§ **What you have to do**
Please filter the entries for the word "default" and copy every line that has it.

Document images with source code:
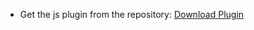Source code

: - Get the js  plugin from the repository:
 [Download Plugin ](https://github.com/vishnu1100/BetterDiscordNitroPlugin)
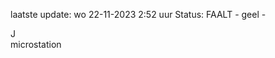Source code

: laatste update: 
wo 22-11-2023  2:52   uur 
Status: FAALT - geel - 
<div class="service R">J</div><div class="service Y">microstation</div>
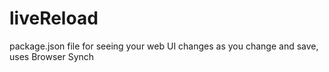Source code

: # liveReload
package.json file for seeing your web UI changes as you change and save, uses Browser Synch
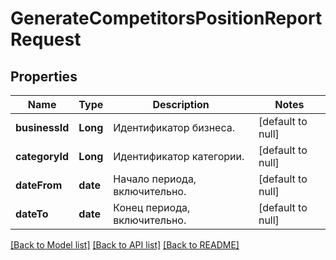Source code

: # GenerateCompetitorsPositionReportRequest
## Properties

| Name | Type | Description | Notes |
|------------ | ------------- | ------------- | -------------|
| **businessId** | **Long** | Идентификатор бизнеса. | [default to null] |
| **categoryId** | **Long** | Идентификатор категории. | [default to null] |
| **dateFrom** | **date** | Начало периода, включительно. | [default to null] |
| **dateTo** | **date** | Конец периода, включительно. | [default to null] |

[[Back to Model list]](../README.md#documentation-for-models) [[Back to API list]](../README.md#documentation-for-api-endpoints) [[Back to README]](../README.md)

§ **Output for this exercise**
| **businessId** | **Long** | Идентификатор бизнеса. | [default to null] |
| **categoryId** | **Long** | Идентификатор категории. | [default to null] |
| **dateFrom** | **date** | Начало периода, включительно. | [default to null] |
| **dateTo** | **date** | Конец периода, включительно. | [default to null] |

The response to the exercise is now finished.